(Saved entries)
§ §

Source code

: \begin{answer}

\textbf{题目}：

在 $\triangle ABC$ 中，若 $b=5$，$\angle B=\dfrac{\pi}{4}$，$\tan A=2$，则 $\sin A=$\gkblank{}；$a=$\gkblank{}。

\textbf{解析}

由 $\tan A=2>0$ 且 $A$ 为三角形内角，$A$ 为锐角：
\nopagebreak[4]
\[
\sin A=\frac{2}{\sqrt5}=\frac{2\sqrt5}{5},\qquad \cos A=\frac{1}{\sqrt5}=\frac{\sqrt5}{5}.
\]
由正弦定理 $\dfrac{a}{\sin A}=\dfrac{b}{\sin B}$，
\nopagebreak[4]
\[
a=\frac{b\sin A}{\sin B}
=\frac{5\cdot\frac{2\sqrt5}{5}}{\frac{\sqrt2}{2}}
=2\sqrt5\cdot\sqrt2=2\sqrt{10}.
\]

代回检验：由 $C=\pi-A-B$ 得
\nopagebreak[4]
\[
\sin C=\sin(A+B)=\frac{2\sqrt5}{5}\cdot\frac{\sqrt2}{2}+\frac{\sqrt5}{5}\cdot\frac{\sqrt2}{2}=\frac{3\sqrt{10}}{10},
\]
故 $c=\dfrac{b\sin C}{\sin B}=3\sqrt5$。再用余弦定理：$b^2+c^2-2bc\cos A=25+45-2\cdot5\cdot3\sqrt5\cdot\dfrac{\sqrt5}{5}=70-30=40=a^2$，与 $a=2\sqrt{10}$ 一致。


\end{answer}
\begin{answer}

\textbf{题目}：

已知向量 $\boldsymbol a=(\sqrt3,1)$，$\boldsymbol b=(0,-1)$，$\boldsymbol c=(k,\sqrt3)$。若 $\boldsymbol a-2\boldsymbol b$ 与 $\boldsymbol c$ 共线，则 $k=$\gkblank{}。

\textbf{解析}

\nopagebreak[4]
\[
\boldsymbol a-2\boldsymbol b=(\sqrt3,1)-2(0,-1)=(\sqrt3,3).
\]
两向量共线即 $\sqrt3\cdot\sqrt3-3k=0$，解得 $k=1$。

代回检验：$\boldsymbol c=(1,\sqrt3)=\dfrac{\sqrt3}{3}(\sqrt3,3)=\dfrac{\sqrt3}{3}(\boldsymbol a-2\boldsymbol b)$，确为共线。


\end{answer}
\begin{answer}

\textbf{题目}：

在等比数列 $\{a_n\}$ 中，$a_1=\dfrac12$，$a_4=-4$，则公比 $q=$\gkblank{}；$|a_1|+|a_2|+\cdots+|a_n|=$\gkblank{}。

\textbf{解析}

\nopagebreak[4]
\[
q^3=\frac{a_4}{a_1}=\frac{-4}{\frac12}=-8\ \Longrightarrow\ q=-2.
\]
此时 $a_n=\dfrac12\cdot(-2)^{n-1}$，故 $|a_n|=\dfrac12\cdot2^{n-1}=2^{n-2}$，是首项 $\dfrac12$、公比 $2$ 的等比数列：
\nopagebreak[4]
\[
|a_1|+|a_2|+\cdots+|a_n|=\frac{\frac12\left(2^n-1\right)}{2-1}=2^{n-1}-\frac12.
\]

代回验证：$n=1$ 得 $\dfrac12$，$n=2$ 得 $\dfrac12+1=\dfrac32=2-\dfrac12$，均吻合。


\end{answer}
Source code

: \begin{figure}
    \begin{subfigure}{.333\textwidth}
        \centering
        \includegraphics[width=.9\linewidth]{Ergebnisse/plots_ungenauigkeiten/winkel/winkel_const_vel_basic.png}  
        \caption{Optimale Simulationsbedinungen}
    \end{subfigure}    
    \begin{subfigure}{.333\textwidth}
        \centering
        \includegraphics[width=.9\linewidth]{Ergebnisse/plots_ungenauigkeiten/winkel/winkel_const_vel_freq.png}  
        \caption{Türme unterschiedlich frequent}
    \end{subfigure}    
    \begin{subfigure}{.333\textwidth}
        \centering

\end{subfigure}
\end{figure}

§ §

Exercise objective -
Check the data for the word "Ergebnisse" and pull out the lines that have it.

Result of the task -
        \includegraphics[width=.9\linewidth]{Ergebnisse/plots_ungenauigkeiten/winkel/winkel_const_vel_basic.png}  
        \includegraphics[width=.9\linewidth]{Ergebnisse/plots_ungenauigkeiten/winkel/winkel_const_vel_freq.png}  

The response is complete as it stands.